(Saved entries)
[Start of section]
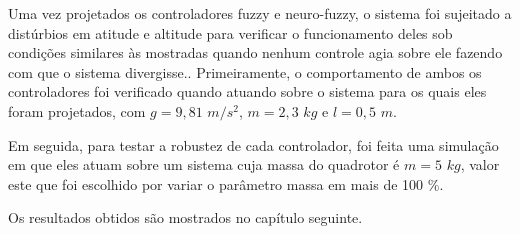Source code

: Uma vez projetados os controladores fuzzy e neuro-fuzzy, o sistema foi sujeitado a distúrbios em atitude e altitude para verificar o funcionamento deles sob condições similares às mostradas quando nenhum controle agia sobre ele fazendo com que o sistema divergisse.. Primeiramente, o comportamento de ambos os controladores foi verificado quando atuando sobre o sistema para os quais eles foram projetados, com $g=9,81$ $m/s^2$, $m=2,3$ $kg$ e $l=0,5$ $m$. 

Em seguida, para testar a robustez de cada controlador, foi feita uma simulação em que eles atuam sobre um sistema cuja massa do quadrotor é $m=5$ $kg$, valor este que foi escolhido por variar o parâmetro massa em mais de 100 \%.

Os resultados obtidos são mostrados no capítulo seguinte.


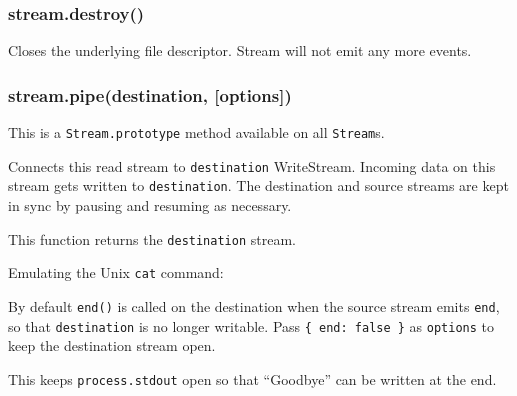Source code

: \subsubsection{stream.destroy()}

Closes the underlying file descriptor. Stream will not emit any more
events.

\subsubsection{stream.pipe(destination, {[}options{]})}

This is a \texttt{Stream.prototype} method available on all
\texttt{Stream}s.

Connects this read stream to \texttt{destination} WriteStream. Incoming
data on this stream gets written to \texttt{destination}. The
destination and source streams are kept in sync by pausing and resuming
as necessary.

This function returns the \texttt{destination} stream.

Emulating the Unix \texttt{cat} command:

\begin{Shaded}
\begin{Highlighting}[]
\NormalTok{();}
\NormalTok{(}\NormalTok{);}
\end{Highlighting}
\end{Shaded}

By default \texttt{end()} is called on the destination when the source
stream emits \texttt{end}, so that \texttt{destination} is no longer
writable. Pass \texttt{\{ end: false \}} as \texttt{options} to keep the
destination stream open.

This keeps \texttt{process.stdout} open so that ``Goodbye'' can be
written at the end.

\begin{Shaded}
\begin{Highlighting}[]
\NormalTok{();}

\NormalTok{(}\NormalTok{, \{ }\NormalTok{: } \NormalTok{\});}

\NormalTok{(}\NormalTok{, }\NormalTok{() \{}
  \NormalTok{(}\NormalTok{);}
\NormalTok{\});}
\end{Highlighting}
\end{Shaded}

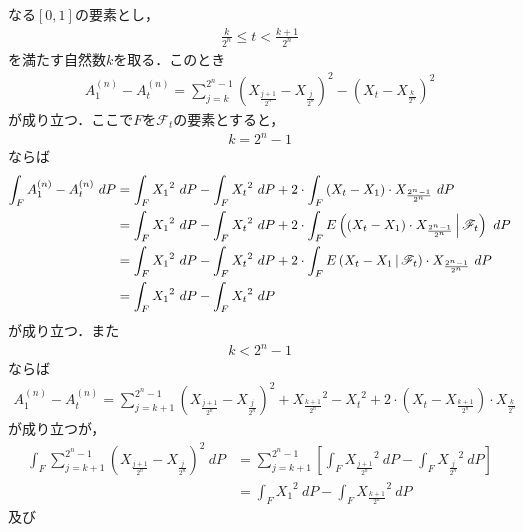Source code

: \begin{sketch}
\begin{description}
				なる$[0,1]$の要素とし，
				\begin{align}
					\frac{k}{2^{n}} \leq t < \frac{k+1}{2^{n}}
				\end{align}
				を満たす自然数$k$を取る．このとき
				\begin{align}
					A^{(n)}_{1} - A^{(n)}_{t}
					= \sum_{j=k}^{2^{n}-1} \left( X_{\frac{j+1}{2^{n}}} - X_{\frac{j}{2^{n}}} \right)^{2}
					- \left( X_{t} - X_{\frac{k}{2^{n}}} \right)^{2}
				\end{align}
				が成り立つ．ここで$F$を$\mathscr{F}_{t}$の要素とすると，
				\begin{align}
					k = 2^{n} - 1
				\end{align}
				ならば
				\begin{align}
					\int_{F} A^{(n)}_{1} - A^{(n)}_{t}\ dP
					&= \int_{F} {X_{1}}^{2}\ dP - \int_{F} {X_{t}}^{2}\ dP 
					+ 2 \cdot \int_{F} \left(X_{t} - X_{1}\right) \cdot X_{\frac{2^{n}-1}{2^{n}}}\ dP \\
					&= \int_{F} {X_{1}}^{2}\ dP - \int_{F} {X_{t}}^{2}\ dP
					+ 2 \cdot \int_{F} E\left( \left(X_{t} - X_{1}\right) \cdot X_{\frac{2^{n}-1}{2^{n}}} \, \middle|\, \mathscr{F}_{t} \right)\ dP \\
					&= \int_{F} {X_{1}}^{2}\ dP - \int_{F} {X_{t}}^{2}\ dP
					+ 2 \cdot \int_{F} E\left( X_{t} - X_{1} \, \middle|\, \mathscr{F}_{t} \right) \cdot X_{\frac{2^{n}-1}{2^{n}}}\ dP \\
					&= \int_{F} {X_{1}}^{2}\ dP - \int_{F} {X_{t}}^{2}\ dP
				\end{align}
				が成り立つ．また
				\begin{align}
					k < 2^{n} - 1
				\end{align}
				ならば
				\begin{align}
					A^{(n)}_{1} - A^{(n)}_{t}
					= \sum_{j=k+1}^{2^{n}-1} \left( X_{\frac{j+1}{2^{n}}} - X_{\frac{j}{2^{n}}} \right)^{2}
					+ {X_{\frac{k+1}{2^{n}}}}^{2} - {X_{t}}^{2}
					+ 2 \cdot \left( X_{t} - X_{\frac{k+1}{2^{n}}} \right) \cdot X_{\frac{k}{2^{n}}}
				\end{align}
				が成り立つが，
				\begin{align}
					\int_{F} \sum_{j=k+1}^{2^{n}-1} \left( X_{\frac{j+1}{2^{n}}} - X_{\frac{j}{2^{n}}} \right)^{2}\ dP
					&= \sum_{j=k+1}^{2^{n}-1} \left[\int_{F} {X_{\frac{j+1}{2^{n}}}}^{2}\ dP
					- \int_{F} {X_{\frac{j}{2^{n}}}}^{2}\ dP\right] \\
					&= \int_{F} {X_{1}}^{2}\ dP - \int_{F} {X_{\frac{k+1}{2^{n}}}}^{2}\ dP
				\end{align}
				及び
				\begin{align}

\end{align}
\end{description}
\end{sketch}
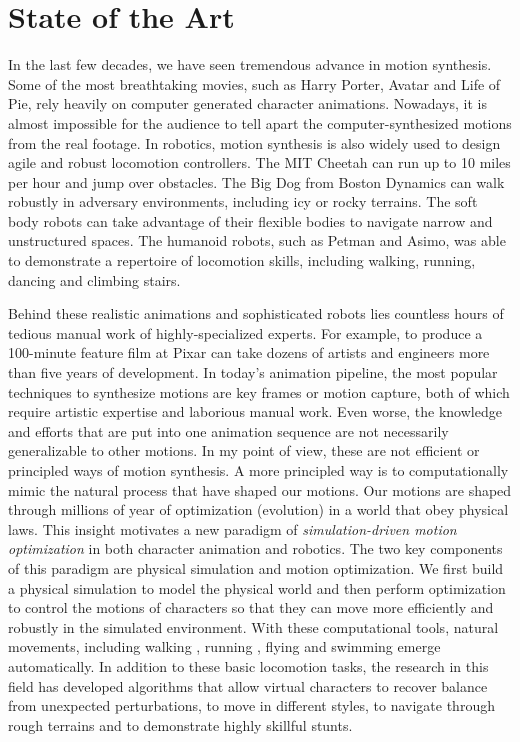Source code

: \section{State of the Art}

In the last few decades, we have seen tremendous advance in motion synthesis. Some of the most breathtaking movies, such as Harry Porter, Avatar and Life of Pie, rely heavily on computer generated character animations. Nowadays, it is almost impossible for the audience to tell apart the computer-synthesized motions from the real footage. In robotics, motion synthesis is also widely used to design agile and robust locomotion controllers. The MIT Cheetah can run up to 10 miles per hour and jump over obstacles. The Big Dog from Boston Dynamics can walk robustly in adversary environments, including icy or rocky terrains. The soft body robots can take advantage of their flexible bodies to navigate narrow and unstructured spaces. The humanoid robots, such as Petman and Asimo, was able to demonstrate a repertoire of locomotion skills, including walking, running, dancing and climbing stairs.

Behind these realistic animations and sophisticated robots lies countless hours of tedious manual work of highly-specialized experts. For example, to produce a 100-minute feature film at Pixar can take dozens of artists and engineers more than five years of development. In today's animation pipeline, the most popular techniques to synthesize motions are key frames or motion capture, both of which require artistic expertise and laborious manual work. Even worse, the knowledge and efforts that are put into one animation sequence are not necessarily generalizable to other motions. In my point of view, these are not efficient or principled ways of motion synthesis. A more principled way is to computationally mimic the natural process that have shaped our motions. Our motions are shaped through millions of year of optimization (evolution) in a world that obey physical laws. This insight motivates a new paradigm of \emph{simulation-driven motion optimization} in both character animation and robotics. The two key components of this paradigm are physical simulation and motion optimization. We first build a physical simulation to model the physical world and then perform optimization to control the motions of characters so that they can move more efficiently and robustly in the simulated environment. With these computational tools, natural movements, including walking \cite{}, running \cite{}, flying \cite{} and swimming \cite{} emerge automatically. In addition to these basic locomotion tasks, the research in this field has developed algorithms that allow virtual characters to recover balance from unexpected perturbations, to move in different styles, to navigate through rough terrains and to demonstrate highly skillful stunts.

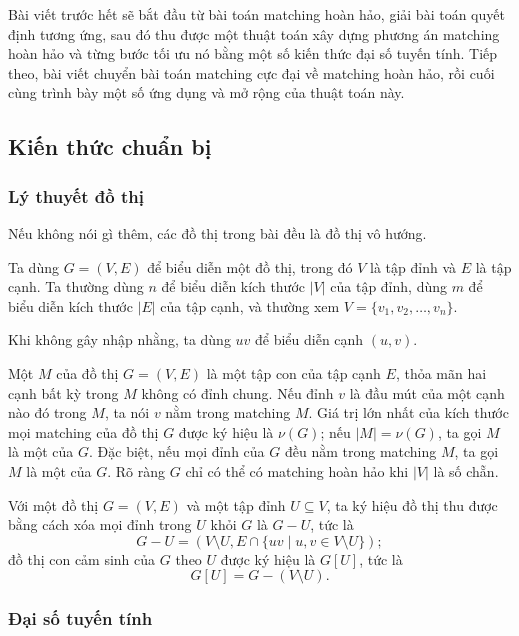 \documentclass[11pt]{article}
\begin{document}
Bài viết trước hết sẽ bắt đầu từ bài toán matching hoàn hảo, giải bài toán
quyết định tương ứng, sau đó thu được một thuật toán xây dựng phương án
matching hoàn hảo và từng bước tối ưu nó bằng một số kiến thức đại số tuyến
tính. Tiếp theo, bài viết chuyển bài toán matching cực đại về matching hoàn
hảo, rồi cuối cùng trình bày một số ứng dụng và mở rộng của thuật toán này.

\subsection{Kiến thức chuẩn bị}

\subsubsection{Lý thuyết đồ thị}

Nếu không nói gì thêm, các đồ thị trong bài đều là đồ thị vô hướng.

Ta dùng \(G=(V,E)\) để biểu diễn một đồ thị, trong đó \(V\) là tập đỉnh và
\(E\) là tập cạnh. Ta thường dùng \(n\) để biểu diễn kích thước \(|V|\) của
tập đỉnh, dùng \(m\) để biểu diễn kích thước \(|E|\) của tập cạnh, và thường
xem \(V=\{v_1,v_2,\ldots,v_n\}\).

Khi không gây nhập nhằng, ta dùng \(uv\) để biểu diễn cạnh \((u,v)\).

Một  \(M\) của đồ thị \(G=(V,E)\) là một tập con của tập cạnh
\(E\), thỏa mãn hai cạnh bất kỳ trong \(M\) không có đỉnh chung. Nếu đỉnh \(v\)
là đầu mút của một cạnh nào đó trong \(M\), ta nói \(v\) nằm trong matching
\(M\). Giá trị lớn nhất của kích thước mọi matching của đồ thị \(G\) được ký
hiệu là \(\nu(G)\); nếu \(|M|=\nu(G)\), ta gọi \(M\) là một  của \(G\). Đặc biệt, nếu mọi đỉnh của \(G\) đều nằm trong matching \(M\),
ta gọi \(M\) là một  của \(G\). Rõ ràng \(G\) chỉ có
thể có matching hoàn hảo khi \(|V|\) là số chẵn.

Với một đồ thị \(G=(V,E)\) và một tập đỉnh \(U\subseteq V\), ta ký hiệu đồ thị
thu được bằng cách xóa mọi đỉnh trong \(U\) khỏi \(G\) là \(G-U\), tức là
\[
  G-U=(V\setminus U, E\cap\{uv\mid u,v\in V\setminus U\});
\]
đồ thị con cảm sinh của \(G\) theo \(U\) được ký hiệu là \(G[U]\), tức là
\[
  G[U]=G-(V\setminus U).
\]

\subsubsection{Đại số tuyến tính}
\end{document}
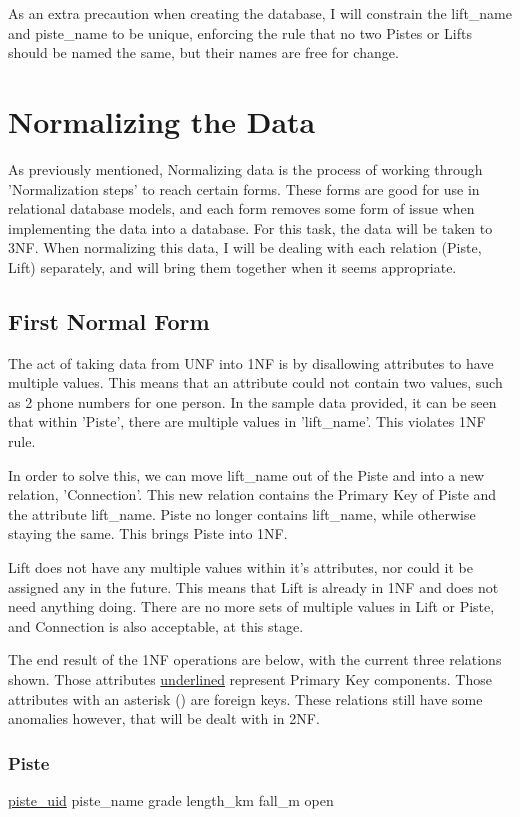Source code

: \documentclass[11pt]{scrartcl} %
\begin{document}
As an extra precaution when creating the database, I will constrain the lift\_name and piste\_name to be unique, enforcing the rule that no two Pistes or Lifts should be named the same, but their names are free for change.

\newpage

\section{Normalizing the Data}
As previously mentioned, Normalizing data is the process of working through 'Normalization steps' to reach certain forms. These forms are good for use in relational database models, and each form removes some form of issue when implementing the data into a database. For this task, the data will be taken to 3NF. When normalizing this data, I will be dealing with each relation (Piste, Lift) separately, and will bring them together when it seems appropriate.
\subsection{First Normal Form}
The act of taking data from UNF into 1NF is by disallowing attributes to have multiple values. This means that an attribute could not contain two values, such as 2 phone numbers for one person. In the sample data provided, it can be seen that within 'Piste', there are multiple values in 'lift\_name'. This violates 1NF rule.

In order to solve this, we can move lift\_name out of the Piste and into a new relation, 'Connection'. This new relation contains the Primary Key of Piste and the attribute lift\_name. Piste no longer contains lift\_name, while otherwise staying the same. This brings Piste into 1NF.

Lift does not have any multiple values within it's attributes, nor could it be assigned any in the future. This means that Lift is already in 1NF and does not need anything doing. There are no more sets of multiple values in Lift or Piste, and Connection is also acceptable, at this stage.

The end result of the 1NF operations are below, with the current three relations shown. Those attributes \underline{underlined} represent Primary Key components. Those attributes with an asterisk (\*) are foreign keys. These relations still have some anomalies however, that will be dealt with in 2NF.

\subsubsection{Piste}
\underline{piste\_uid}\newline
piste\_name\newline
grade\newline
length\_km\newline
fall\_m\newline
open
\end{document}
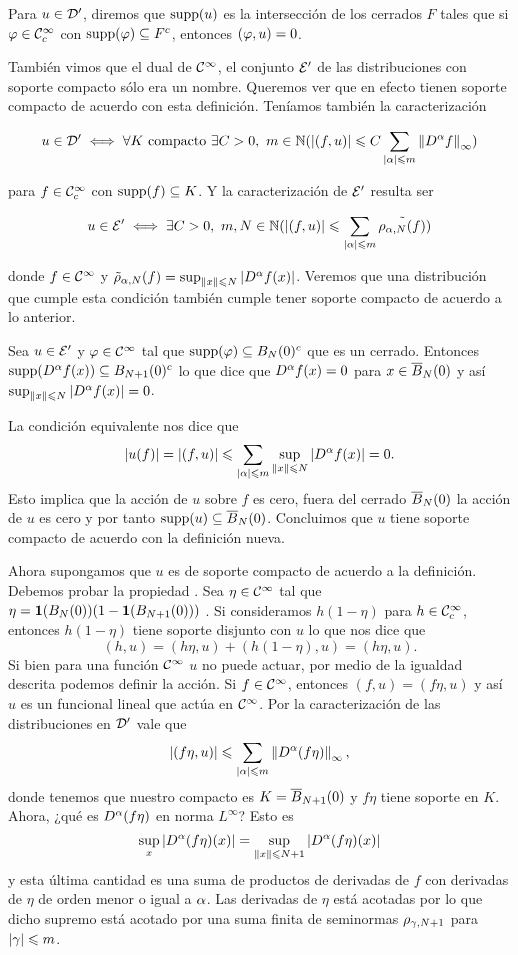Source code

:\documentclass[12pt]{memoir}
\begin{document}
\begin{Def}
  Para $u\in\mathcal{D}'$, diremos que $\operatorname{supp}(u)$ es la intersección de los cerrados $F$ tales que si $\varphi\in\mathcal{C}^\infty_c$ con $\operatorname{supp}(\varphi)\subseteq F^c$, entonces $(\varphi,u)=0$. %
\end{Def}

También vimos que el dual de $\mathcal{C}^\infty$, el conjunto $\mathcal{E}'$ de las distribuciones con soporte compacto sólo era un nombre. Queremos ver que en efecto tienen soporte compacto de acuerdo con esta definición. Teníamos también la caracterización

$$u\in\cD'\iff \forall K\ \text{compacto}\ \exists C>0,\ m\in\bN(|(f,u)|\leq C\sum_{|\al|\leq m}\nm{D^\al f}_\infty)$$

para $f\in\mathcal{C}^\infty_c$ con $\operatorname{supp}(f)\subseteq K$. Y la caracterización de $\mathcal{E}'$ resulta ser 

$$u\in\cE'\iff \exists C>0,\ m,N\in\bN(|(f,u)|\leq \sum_{|\al|\leq m}\tilde{\rho_{\al,N}(f)})$$

donde $f\in\mathcal{C}^\infty$ y $\tilde{\rho}_{\alpha,N}(f)=\sup_{\left\|x\right\|\leqslant N}|D^\alpha f(x)|$. Veremos que una distribución que cumple esta condición también cumple tener soporte compacto de acuerdo a lo anterior.

\begin{ptcbp}
  Sea $u\in\mathcal{E}'$ y $\varphi\in\mathcal{C}^\infty$ tal que $\operatorname{supp}(\varphi)\subseteq B_N(0)^c$ que es un cerrado. Entonces  $\operatorname{supp}(D^\alpha f(x))\subseteq B_{N+1}(0)^c$ lo que dice que $D^\alpha f(x)=0$ para $x\in\overline B_N(0)$ y así $\sup_{\left\|x\right\|\leqslant N}|D^\alpha f(x)|=0$.\par 
  La condición equivalente nos dice que 
  $$|u(f)|=|(f,u)|\leqslant\sum_{|\alpha|\leqslant m}\sup_{\left\|x\right\|\leqslant N}|D^\alpha f(x)|=0.$$
  Esto implica que la acción de $u$ sobre $f$ es cero, fuera del cerrado $\overline B_N(0)$ la acción de $u$ es cero y por tanto $\operatorname{supp}(u)\subseteq \overline B_N(0)$. Concluimos que $u$ tiene soporte compacto de acuerdo con la definición nueva.\par 
  Ahora supongamos que $u$ es de soporte compacto de acuerdo a la definición. Debemos probar la propiedad . Sea $\eta\in\mathcal{C}^\infty$ tal que $\eta=\mathbf{1}(B_N(0))(1-\mathbf{1}(B_{N+1}(0)))$ . Si consideramos $h(1-\eta)$ para $h\in\mathcal{C}^\infty_c$, entonces $h(1-\eta)$ tiene soporte disjunto con $u$ lo que nos dice que
  $$(h,u)=(h\eta,u)+(h(1-\eta),u)=(h\eta,u).$$
  Si bien para una función $\mathcal{C}^\infty$ $u$ no puede actuar, por medio de la igualdad descrita podemos definir la acción. Si $f\in\mathcal{C}^\infty$, entonces $(f,u)=(f\eta, u)$ y así $u$ es un funcional lineal que actúa en $\mathcal{C}^\infty$. Por la caracterización de las distribuciones en $\mathcal{D}'$ vale que 
  $$|(f\eta,u)|\leqslant\sum_{|\alpha|\leqslant m}\left\|D^\alpha(f\eta)\right\|_{\infty},$$
  donde tenemos que nuestro compacto es $K=\overline B_{N+1}(0)$ y $f\eta$ tiene soporte en $K$. Ahora, ¿qué es $D^\alpha(f\eta)$ en norma $L^\infty$? Esto es 
  $$\sup_{x}|D^\alpha(f\eta)(x)|=\sup_{\left\|x\right\|\leqslant N+1}|D^\alpha(f\eta)(x)|$$
  y esta última cantidad es una suma de productos de derivadas de $f$ con derivadas de $\eta$ de orden menor o igual a $\alpha$. Las derivadas de $\eta$ está acotadas por lo que dicho supremo está acotado por una suma finita de seminormas $\rho_{\gamma,N+1}$ para $|\gamma|\leqslant m$. 
\end{ptcbp}
\end{document}
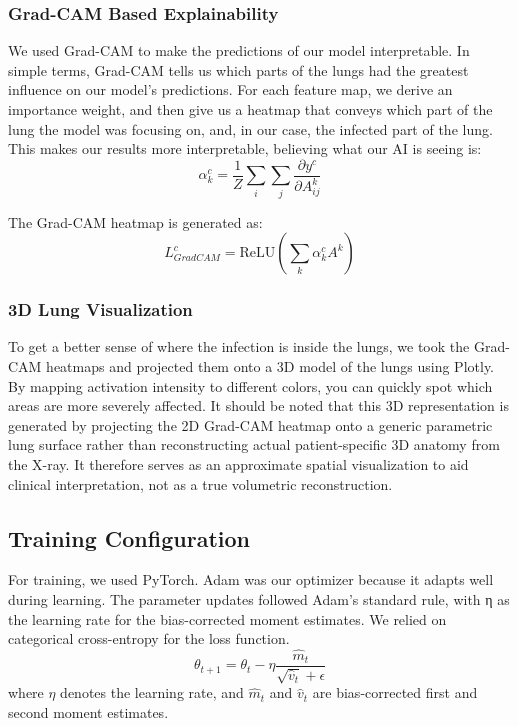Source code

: \documentclass[conference]{IEEEtran}
\begin{document}
\subsubsection{Grad-CAM Based Explainability}

We used Grad-CAM to make the predictions of our model interpretable. In simple terms, Grad-CAM tells us which parts of the lungs had the greatest influence on our model's predictions. For each feature map, we derive an importance weight, and then give us a heatmap that conveys which part of the lung the model was focusing on, and, in our case, the infected part of the lung. This makes our results more interpretable, believing what our AI is seeing is:
\begin{equation}
\alpha_k^c = \frac{1}{Z} \sum_{i}\sum_{j} \frac{\partial y^c}{\partial A_{ij}^k}
\end{equation}

The Grad-CAM heatmap is generated as:
\begin{equation}
L_{GradCAM}^c = \text{ReLU}\left(\sum_k \alpha_k^c A^k\right)
\end{equation}


\subsubsection{3D Lung Visualization}

To get a better sense of where the infection is inside the lungs, we took the Grad-CAM heatmaps and projected them onto a 3D model of the lungs using Plotly. By mapping activation intensity to different colors, you can quickly spot which areas are more severely affected. It should be noted that this 3D representation is generated by projecting the 2D Grad-CAM heatmap onto a generic parametric lung surface rather than reconstructing actual patient-specific 3D anatomy from the X-ray. It therefore serves as an approximate spatial visualization to aid clinical interpretation, not as a true volumetric reconstruction.


\subsection{Training Configuration}
For training, we used PyTorch. Adam was our optimizer because it adapts well during learning. The parameter updates followed Adam's standard rule, with η as the learning rate for the bias-corrected moment estimates. We relied on categorical cross-entropy for the loss function.
\begin{equation}
\theta_{t+1} = \theta_t - \eta \frac{\hat{m}_t}{\sqrt{\hat{v}_t} + \epsilon}
\end{equation}
where \( \eta \) denotes the learning rate, and \( \hat{m}_t \) and \( \hat{v}_t \) are bias-corrected first and second moment estimates.
\end{document}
[End of section]
Which lines of the data contain the string "newline"? Copy each one.

\underline{piste\_uid}\newline
piste\_name\newline
grade\newline
length\_km\newline
fall\_m\newline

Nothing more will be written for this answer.